Rencontre avec Adalbjorn Tryggvason de SOLSTAFIR
Il y a des rendez-vous très attendus. Cet après-midi sous la Temple, sera un moment d’anthologie pour les novices et une communion pour les autres…mais nous ne le savons pas encore car au moment de cette interview, Adalbjorn Tryggvason, « Addi » leader du groupe islandais SOLSTAFIR vient juste d’arriver sur le site et enchaine les interviews … même pas peur !

A peine arrivé sur le site, dans quel état d’esprit es-tu ?
Très impatient de découvrir le new look du Hellfest et retrouver le public. Je suis un peu fatigué après avoir beaucoup voyagé mais dans un esprit positif et très impatient de monter sur scène.

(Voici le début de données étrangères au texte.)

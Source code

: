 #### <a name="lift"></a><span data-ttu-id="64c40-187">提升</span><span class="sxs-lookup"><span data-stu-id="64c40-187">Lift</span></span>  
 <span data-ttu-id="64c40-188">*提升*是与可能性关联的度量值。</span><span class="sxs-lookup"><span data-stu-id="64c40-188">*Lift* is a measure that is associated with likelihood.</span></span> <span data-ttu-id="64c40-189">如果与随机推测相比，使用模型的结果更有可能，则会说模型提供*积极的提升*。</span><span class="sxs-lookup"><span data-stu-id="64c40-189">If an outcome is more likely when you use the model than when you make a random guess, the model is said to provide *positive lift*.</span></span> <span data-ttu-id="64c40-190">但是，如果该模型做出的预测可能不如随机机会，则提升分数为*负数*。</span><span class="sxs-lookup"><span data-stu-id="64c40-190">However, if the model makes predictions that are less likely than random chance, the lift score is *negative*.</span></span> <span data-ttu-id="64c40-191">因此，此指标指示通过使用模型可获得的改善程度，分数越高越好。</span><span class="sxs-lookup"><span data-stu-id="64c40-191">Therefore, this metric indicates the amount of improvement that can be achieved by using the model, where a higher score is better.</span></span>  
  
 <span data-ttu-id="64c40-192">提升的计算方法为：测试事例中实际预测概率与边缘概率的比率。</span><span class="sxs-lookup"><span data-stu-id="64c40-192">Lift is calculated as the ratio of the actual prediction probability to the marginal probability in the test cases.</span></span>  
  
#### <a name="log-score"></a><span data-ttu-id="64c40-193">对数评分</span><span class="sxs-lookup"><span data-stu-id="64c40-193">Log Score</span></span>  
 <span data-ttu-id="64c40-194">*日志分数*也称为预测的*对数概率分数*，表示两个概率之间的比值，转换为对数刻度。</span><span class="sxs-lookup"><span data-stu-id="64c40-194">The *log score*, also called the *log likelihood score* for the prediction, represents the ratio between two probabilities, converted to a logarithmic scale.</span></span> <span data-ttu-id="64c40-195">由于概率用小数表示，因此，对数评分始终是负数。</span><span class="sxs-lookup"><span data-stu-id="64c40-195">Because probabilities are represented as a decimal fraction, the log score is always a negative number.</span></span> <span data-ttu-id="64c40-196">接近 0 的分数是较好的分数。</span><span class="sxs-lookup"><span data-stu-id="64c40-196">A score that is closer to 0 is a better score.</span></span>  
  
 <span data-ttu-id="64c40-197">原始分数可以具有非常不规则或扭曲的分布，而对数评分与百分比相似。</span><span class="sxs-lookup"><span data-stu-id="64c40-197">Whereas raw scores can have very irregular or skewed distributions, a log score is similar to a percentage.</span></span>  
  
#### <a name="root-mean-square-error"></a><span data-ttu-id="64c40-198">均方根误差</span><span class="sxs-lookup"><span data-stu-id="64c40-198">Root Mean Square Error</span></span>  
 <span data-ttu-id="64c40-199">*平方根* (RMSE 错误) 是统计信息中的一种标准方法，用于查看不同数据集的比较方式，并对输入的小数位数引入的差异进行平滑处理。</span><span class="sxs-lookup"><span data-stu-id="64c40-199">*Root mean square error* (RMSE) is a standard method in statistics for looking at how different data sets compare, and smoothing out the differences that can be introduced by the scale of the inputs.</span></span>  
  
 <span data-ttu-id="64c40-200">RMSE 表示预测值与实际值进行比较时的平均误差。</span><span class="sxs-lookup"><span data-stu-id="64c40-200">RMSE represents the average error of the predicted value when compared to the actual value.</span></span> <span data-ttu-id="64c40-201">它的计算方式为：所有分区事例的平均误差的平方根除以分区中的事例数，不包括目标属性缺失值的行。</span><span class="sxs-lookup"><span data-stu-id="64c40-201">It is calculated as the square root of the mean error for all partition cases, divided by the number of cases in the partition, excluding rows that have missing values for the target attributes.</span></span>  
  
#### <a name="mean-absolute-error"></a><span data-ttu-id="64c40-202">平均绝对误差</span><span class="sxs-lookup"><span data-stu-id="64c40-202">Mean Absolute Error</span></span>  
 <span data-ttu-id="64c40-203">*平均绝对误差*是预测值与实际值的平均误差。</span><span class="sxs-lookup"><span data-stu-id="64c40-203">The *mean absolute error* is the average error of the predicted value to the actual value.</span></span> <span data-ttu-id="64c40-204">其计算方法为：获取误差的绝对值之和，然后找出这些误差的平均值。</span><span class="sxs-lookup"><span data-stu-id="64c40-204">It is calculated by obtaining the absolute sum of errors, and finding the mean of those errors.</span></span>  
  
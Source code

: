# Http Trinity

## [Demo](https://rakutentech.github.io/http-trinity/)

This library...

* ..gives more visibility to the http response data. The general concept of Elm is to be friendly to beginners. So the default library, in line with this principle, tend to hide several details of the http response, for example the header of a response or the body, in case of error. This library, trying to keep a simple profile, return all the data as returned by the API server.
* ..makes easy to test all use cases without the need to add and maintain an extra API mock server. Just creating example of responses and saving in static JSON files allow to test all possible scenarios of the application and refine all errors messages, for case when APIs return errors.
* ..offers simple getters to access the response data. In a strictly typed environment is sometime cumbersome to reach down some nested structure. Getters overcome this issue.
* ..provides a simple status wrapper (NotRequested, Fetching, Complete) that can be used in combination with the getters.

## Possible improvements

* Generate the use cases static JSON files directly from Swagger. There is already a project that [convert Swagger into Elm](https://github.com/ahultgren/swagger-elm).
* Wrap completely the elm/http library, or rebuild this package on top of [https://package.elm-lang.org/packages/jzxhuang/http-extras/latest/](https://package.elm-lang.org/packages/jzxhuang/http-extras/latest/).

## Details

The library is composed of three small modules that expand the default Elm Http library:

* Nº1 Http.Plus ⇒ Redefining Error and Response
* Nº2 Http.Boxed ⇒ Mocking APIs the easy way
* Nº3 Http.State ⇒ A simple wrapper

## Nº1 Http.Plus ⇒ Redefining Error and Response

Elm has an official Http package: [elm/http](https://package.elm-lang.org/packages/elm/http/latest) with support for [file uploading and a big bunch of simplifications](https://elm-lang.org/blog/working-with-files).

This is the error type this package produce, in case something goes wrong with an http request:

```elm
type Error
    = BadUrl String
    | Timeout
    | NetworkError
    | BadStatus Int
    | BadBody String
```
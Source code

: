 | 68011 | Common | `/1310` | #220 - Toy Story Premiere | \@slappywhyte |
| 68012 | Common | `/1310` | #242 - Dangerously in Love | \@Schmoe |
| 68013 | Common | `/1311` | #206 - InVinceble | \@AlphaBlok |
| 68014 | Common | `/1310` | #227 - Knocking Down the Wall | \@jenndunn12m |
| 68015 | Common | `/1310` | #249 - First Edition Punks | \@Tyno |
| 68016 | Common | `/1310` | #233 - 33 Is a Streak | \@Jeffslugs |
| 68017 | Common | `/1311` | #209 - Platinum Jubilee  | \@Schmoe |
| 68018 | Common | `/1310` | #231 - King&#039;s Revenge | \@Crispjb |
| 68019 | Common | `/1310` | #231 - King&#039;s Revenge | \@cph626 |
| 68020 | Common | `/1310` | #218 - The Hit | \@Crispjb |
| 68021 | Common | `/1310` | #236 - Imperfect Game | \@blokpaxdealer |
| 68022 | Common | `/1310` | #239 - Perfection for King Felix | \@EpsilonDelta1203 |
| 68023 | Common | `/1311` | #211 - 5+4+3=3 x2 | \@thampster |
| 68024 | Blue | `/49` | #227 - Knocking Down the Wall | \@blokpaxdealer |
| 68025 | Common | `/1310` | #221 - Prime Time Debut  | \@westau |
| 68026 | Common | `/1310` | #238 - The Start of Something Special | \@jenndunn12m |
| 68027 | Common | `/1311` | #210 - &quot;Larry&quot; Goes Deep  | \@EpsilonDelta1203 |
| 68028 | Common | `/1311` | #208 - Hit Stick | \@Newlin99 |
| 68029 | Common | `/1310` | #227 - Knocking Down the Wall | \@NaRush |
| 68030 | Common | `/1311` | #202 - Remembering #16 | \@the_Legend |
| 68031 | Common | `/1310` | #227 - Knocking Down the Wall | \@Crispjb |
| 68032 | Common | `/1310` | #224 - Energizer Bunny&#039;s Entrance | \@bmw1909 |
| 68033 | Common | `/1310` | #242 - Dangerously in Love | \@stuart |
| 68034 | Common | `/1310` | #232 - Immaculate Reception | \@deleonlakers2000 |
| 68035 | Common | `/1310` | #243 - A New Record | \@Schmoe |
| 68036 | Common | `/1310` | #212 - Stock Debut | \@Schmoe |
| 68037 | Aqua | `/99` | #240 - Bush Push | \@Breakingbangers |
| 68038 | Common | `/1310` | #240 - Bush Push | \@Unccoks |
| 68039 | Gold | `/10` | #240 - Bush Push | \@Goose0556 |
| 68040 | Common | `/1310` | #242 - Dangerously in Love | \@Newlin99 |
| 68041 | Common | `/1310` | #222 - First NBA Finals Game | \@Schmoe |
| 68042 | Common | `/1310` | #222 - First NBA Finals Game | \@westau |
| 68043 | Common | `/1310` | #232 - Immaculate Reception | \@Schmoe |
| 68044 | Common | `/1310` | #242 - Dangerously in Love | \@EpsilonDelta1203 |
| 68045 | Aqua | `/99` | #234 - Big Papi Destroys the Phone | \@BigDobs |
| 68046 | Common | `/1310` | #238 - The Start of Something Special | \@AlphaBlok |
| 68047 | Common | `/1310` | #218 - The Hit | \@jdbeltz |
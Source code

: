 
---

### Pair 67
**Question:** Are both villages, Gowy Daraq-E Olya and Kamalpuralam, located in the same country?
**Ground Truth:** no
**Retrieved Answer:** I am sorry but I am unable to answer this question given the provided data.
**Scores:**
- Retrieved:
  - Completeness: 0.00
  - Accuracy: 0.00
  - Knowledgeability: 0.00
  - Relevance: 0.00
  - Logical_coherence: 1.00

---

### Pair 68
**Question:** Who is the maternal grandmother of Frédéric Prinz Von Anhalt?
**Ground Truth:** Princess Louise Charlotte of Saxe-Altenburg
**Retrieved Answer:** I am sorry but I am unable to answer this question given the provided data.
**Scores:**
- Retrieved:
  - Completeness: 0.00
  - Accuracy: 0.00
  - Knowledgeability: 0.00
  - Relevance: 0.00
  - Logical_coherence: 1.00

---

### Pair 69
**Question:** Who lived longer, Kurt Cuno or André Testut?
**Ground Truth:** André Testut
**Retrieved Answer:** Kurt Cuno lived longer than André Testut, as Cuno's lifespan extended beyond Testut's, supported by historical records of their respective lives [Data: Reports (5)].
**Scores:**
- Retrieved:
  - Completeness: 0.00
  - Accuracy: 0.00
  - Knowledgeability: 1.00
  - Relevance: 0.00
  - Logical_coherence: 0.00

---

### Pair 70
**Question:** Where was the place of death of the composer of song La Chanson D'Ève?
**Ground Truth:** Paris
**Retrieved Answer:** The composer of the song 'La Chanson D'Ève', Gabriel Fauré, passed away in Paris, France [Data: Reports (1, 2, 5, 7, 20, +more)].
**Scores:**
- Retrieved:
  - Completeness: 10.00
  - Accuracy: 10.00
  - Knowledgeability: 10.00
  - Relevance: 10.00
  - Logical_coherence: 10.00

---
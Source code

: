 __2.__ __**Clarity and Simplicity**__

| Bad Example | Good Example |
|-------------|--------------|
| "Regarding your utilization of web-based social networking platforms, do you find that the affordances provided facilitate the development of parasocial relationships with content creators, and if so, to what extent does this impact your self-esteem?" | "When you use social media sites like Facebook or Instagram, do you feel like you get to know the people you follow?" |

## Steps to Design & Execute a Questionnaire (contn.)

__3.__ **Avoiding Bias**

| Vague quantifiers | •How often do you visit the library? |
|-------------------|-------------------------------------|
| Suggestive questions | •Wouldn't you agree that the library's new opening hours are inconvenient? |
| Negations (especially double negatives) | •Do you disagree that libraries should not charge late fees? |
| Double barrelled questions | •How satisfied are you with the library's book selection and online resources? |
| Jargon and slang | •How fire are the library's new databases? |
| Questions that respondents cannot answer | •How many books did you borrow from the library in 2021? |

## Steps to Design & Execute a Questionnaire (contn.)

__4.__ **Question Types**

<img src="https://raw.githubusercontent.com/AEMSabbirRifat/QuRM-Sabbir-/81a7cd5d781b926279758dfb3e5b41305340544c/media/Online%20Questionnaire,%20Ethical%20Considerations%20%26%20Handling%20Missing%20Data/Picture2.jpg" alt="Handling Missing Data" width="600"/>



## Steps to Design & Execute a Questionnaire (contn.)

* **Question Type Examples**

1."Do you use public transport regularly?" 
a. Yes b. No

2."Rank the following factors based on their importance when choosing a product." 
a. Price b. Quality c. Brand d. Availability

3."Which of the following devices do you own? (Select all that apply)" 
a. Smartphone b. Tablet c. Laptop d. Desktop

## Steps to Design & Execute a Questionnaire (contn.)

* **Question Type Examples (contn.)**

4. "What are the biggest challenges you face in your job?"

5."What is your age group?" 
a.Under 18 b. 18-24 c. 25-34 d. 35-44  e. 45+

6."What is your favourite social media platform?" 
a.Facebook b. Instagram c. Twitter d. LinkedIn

J’ai entendu dire que tu es le plus abordable d’entre vous, est-ce vrai ?
Ce n’est pas à moi de le dire, il faut demander aux autres !
Est-ce que tu trouves le Hellfest différent et en quoi ?
Le Hellfest est tellement grandiose, rien n’est fait au hasard. De plus, je me suis toujours demandé de quelle manière autant de groupes pouvaient jouer aussi qualitativement. Comparé à la grandeur de l’évènement, je ne pense pas qu’un autre festival dans le monde soit à la hauteur de l’accueil et du line up de chaque année.
Tu es au Hellfest ce week end et dans 15 jours de retour en Islande pour l’Eistnaflug festival, l’occasion de fêter comme chaque année ton anniversaire. C’est le grand écart ?
J’ai arrêté de boire donc, ce sera une fête raisonnable cette année. Cela fait 15 ans que je participe à ce festival. C’est le seul endroit en Islande où j’ai été le plus souvent. Ca me donne l’impression que mes grands-parents habitent là. Mais c’est faux (sourire).
D’ailleurs, tu as des origines autres qu’islandaises ?
Danoise et Allemande. Ma famille est originaire de Isafjordur en Islande.
Je reviens du Reykjavik Deathfest qui s’est déroulé fin mai, que penses-tu de la scène islandaise actuelle ?
C’est incroyable de constater que la scène islandaise s’est autant agrandie. Lorsque nous étions un jeune groupe, j’aurai aimé que la scène soit celle actuelle. Pendant des années nous avons été le seul groupe à tourner et cela a été plutôt dur. Maintenant, les labels ont un œil sur l’Islande. Les choses sont devenues sérieuses.
Etes-vous prêts à repartir en studio ou profiter de votre dernier opus « Berdreyminn » pendant un temps ?
On a rien écrit de nouveau pour le moment, on va profiter du dernier album.
Dans ta peau de « fan » quels concerts penses-tu voir ce vendredi soir au Hellfest ?
Judas Priest et A Perfect Cercle ce soir.
Quelle sorte de livre lis-tu ?
J’aime les biographies. La dernière que j’ai lue est celle de Bruce Springsteen. Ces derniers temps, je me suis plongé dans des livres spirituels sur le bouddhisme. Spirituellement, ce mouvement me fascine, pas comme religion, mais art de vivre.
Tu es beaucoup plus posé ces derniers temps ?
Je suis beaucoup plus spirituel que je ne l’ai jamais été, c’est vrai. J’apprécie plus les choses et les moments présents.
Aimerais tu écrire ta biographie ?
J’y ai pensé mais c’est impossible pour le moment, je ne veux pas que ma famille lise ce livre, il y a trop de choses négatives. De plus, j’aurai besoin de l’écrire seul pour me retrouver. Comme une sorte d’introspection créative, pour reconnecter avec moi-même.
Qu’est-ce que tu as perdu et qu’as-tu gagné au cours de toutes ces années ?
J’ai pris de la maturité, gagné l’honneteté et les valeurs de la vie et j’ai perdu l’innocence.